UNITED STATES DISTRICT COURT FOR THE MIDDLE DISTRICT OF PENNSYLVANIA
Apr 21, 2021
CIVIL ACTION NO. 3:19-CV-456 (M.D. Pa. Apr. 21, 2021)

Opinion

CIVIL ACTION NO. 3:19-CV-456

04-21-2021

RICARDO PEREZ-TOLEDO, Petitioner v. ROBERT MARSH, Respondent


( ) MEMORANDUM

Petitioner Ricardo Perez-Toledo, through counsel, filed this petition for a writ of habeas corpus under 28 U.S.C. § 2254, challenging his state court convictions because his trial and post-conviction counsel was allegedly ineffective. (See Doc. 1). Respondent filed an answer raising as an affirmative defense the statute of limitations, arguing that the petition is untimely. (See Doc. 11). Petitioner filed a reply seeking to invoke equitable tolling in order to make his petition timely. (See Doc. 12). For the reasons discussed below, the court will dismiss the petition as time-barred under 28 U.S.C. § 2244(d).

I. Factual Background & Procedural History

On June 28, 2011, petitioner was charged by criminal information with rape of a child and related offenses in the Court of Common Pleas for Luzerne County. (See Doc. 11 at 1). A jury trial began on October 16, 2012, and on October 18, 2012, the jury convicted him on all counts. (Id.) Petitioner was sentenced on March 15, 2013, to an aggregate term of 22 to 44 years' imprisonment. (Id. at 1-2).

After his sentencing, petitioner filed a direct appeal to the Superior Court of Pennsylvania. (Id.) The Superior Court denied relief and affirmed his judgment of conviction on June 6, 2014. (Id. at 2). Respondent states that "[i]t does not appear that he filed a Petition for Allowance of Appeal." (Id. at 2). The time for doing so would have expired on or about July 7, 2014. See PA. R. APP. P. 903 (providing thirty days in which to file an appeal).

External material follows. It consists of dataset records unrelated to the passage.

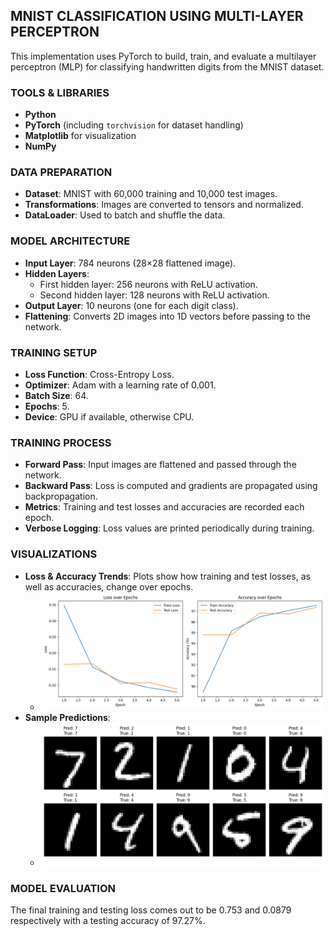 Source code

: ## MNIST CLASSIFICATION USING MULTI-LAYER PERCEPTRON

This implementation uses PyTorch to build, train, and evaluate a multilayer perceptron (MLP) for classifying handwritten digits from the MNIST dataset.

### TOOLS & LIBRARIES
- **Python**
- **PyTorch** (including `torchvision` for dataset handling)
- **Matplotlib** for visualization
- **NumPy**

### DATA PREPARATION
- **Dataset**: MNIST with 60,000 training and 10,000 test images.
- **Transformations**: Images are converted to tensors and normalized.
- **DataLoader**: Used to batch and shuffle the data.

### MODEL ARCHITECTURE
- **Input Layer**: 784 neurons (28×28 flattened image).
- **Hidden Layers**:
  - First hidden layer: 256 neurons with ReLU activation.
  - Second hidden layer: 128 neurons with ReLU activation.
- **Output Layer**: 10 neurons (one for each digit class).
- **Flattening**: Converts 2D images into 1D vectors before passing to the network.

### TRAINING SETUP
- **Loss Function**: Cross-Entropy Loss.
- **Optimizer**: Adam with a learning rate of 0.001.
- **Batch Size**: 64.
- **Epochs**: 5.
- **Device**: GPU if available, otherwise CPU.

### TRAINING PROCESS
- **Forward Pass**: Input images are flattened and passed through the network.
- **Backward Pass**: Loss is computed and gradients are propagated using backpropagation.
- **Metrics**: Training and test losses and accuracies are recorded each epoch.
- **Verbose Logging**: Loss values are printed periodically during training.

### VISUALIZATIONS
- **Loss & Accuracy Trends**: Plots show how training and test losses, as well as accuracies, change over epochs.
  - ![Loss and Accuracy over Epochs](./training-and-test-accuracy-over-epochs.png)
- **Sample Predictions**:
  - ![Sample Predictions](./some-predictions.png)

### MODEL EVALUATION
The final training and testing loss comes out to be 0.753 and 0.0879 respectively with a testing accuracy of 97.27%.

The court notes that July 6, 2014, was a Sunday, thus petitioner would have had until July 7, 2014, to file a petition for allowance of appeal.

Approximately 197 days later, petitioner filed a petition pursuant to Pennsylvania's Post-Conviction Relief Act ("PCRA") on January 21, 2015. (See Doc. 11 at 2). The court held a hearing on his claims in the PCRA petition, but the court ultimately denied relief on May 17, 2016. (Id.) Petitioner filed a timely notice of appeal on June 14, 2016, and the Superior Court affirmed the denial of the PCRA petition on August 15, 2017. (Id. at 2-3). Petitioner filed a petition for allowance of appeal with the Supreme Court of Pennsylvania, which denied permission to appeal on February 27, 2018. (Id. at 3).

Petitioner filed the instant petition for writ of habeas corpus pursuant to 28 U.S.C. § 2254 on March 13, 2019. (See Doc. 1). In it, he argues that his trial counsel was ineffective, and petitioner was denied a merits review of this claim in his PCRA proceedings due to the ineffectiveness of PCRA counsel in failing to subpoena trial counsel. (Id. at 8). Petitioner also argues that equitable tolling is warranted because petitioner never received a substantive review of his conviction due to the ineffectiveness of his prior counsel. (Id. at 16).

II. Discussion

The Antiterrorism and Effective Death Penalty Act ("AEDPA") outlines the applicable statute of limitations for petitioner's habeas petition, and it provides, in pertinent part:

(1) A 1-year period of limitation shall apply to an application for a writ of habeas corpus by a person in custody pursuant to a judgment of a State court. The limitation period shall run from the latest of-

(A) the date on which the judgment became final by the conclusion of direct review or the expiration of the time for seeking such review;

. . .

(D) the date on which the factual predicate of the claim or claims presented could have been discovered through the exercise of due diligence.

. . .

(2) The time during which a properly filed application for State post-conviction or other collateral review with respect to the pertinent judgment or claim is pending shall not be counted toward any period of limitation under this subsection.
28 U.S.C. § 2244(d); see also Jones v. Morton, 195 F.3d 153, 157 (3d Cir. 1999). Pursuant to Section 2244(d), evaluation of the timeliness of a Section 2254 petition requires a determination of, first, when the pertinent judgment became "final," and second, the period of time during which an application for state post-conviction relief was "properly filed" and "pending." The judgment is determined to be final by the conclusion of direct review, or the expiration of time for seeking such review, including the ninety-day period for filing a petition for writ of certiorari in the Supreme Court of the United States. See Gonzalez v. Thaler, 565 U.S. 134, 150 (2012).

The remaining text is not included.